___ Provided data ___
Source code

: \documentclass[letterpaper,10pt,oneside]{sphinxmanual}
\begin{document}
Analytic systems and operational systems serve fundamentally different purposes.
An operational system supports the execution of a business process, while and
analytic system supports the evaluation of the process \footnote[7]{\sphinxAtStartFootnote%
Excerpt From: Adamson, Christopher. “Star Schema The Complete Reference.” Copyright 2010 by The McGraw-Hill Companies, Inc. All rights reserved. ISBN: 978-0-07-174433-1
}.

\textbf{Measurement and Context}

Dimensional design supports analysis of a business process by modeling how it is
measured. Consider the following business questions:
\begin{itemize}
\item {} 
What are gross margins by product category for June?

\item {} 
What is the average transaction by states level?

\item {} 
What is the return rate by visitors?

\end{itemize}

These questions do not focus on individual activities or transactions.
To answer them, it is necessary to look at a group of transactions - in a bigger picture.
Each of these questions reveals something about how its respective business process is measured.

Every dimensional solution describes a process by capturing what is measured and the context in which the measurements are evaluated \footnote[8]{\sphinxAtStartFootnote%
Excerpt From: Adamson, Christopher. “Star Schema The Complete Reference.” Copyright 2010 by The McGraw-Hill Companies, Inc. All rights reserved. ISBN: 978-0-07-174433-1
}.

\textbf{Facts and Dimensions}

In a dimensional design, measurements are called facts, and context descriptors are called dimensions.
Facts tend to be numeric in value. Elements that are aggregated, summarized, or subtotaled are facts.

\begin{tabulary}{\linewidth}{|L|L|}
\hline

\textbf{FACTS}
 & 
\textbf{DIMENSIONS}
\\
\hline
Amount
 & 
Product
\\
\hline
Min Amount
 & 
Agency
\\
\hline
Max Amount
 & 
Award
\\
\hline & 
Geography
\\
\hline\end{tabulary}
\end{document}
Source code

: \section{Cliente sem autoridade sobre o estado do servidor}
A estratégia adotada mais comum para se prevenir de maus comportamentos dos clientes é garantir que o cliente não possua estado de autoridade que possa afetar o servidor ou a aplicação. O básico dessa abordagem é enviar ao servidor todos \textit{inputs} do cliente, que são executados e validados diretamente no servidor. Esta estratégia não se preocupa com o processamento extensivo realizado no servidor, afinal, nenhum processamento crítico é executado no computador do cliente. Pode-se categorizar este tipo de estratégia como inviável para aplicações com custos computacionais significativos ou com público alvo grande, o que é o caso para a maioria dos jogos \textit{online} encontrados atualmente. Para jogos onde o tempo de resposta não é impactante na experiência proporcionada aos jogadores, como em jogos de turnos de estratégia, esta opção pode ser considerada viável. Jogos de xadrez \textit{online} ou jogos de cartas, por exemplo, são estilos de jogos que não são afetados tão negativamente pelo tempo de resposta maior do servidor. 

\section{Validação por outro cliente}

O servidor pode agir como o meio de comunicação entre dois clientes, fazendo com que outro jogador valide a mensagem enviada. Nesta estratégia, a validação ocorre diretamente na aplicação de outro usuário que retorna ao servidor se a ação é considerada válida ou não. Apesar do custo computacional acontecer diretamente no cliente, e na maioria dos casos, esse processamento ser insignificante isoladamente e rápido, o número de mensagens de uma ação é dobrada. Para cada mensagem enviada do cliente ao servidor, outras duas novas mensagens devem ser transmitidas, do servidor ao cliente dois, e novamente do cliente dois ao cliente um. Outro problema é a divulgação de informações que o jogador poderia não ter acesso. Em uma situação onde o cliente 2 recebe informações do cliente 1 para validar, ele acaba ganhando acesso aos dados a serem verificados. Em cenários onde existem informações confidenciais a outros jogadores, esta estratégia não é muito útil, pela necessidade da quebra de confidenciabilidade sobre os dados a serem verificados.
___
Task requirements
If a line of the entries contains "supports", it counts; say how many such lines there are and give only the number.

Written response
3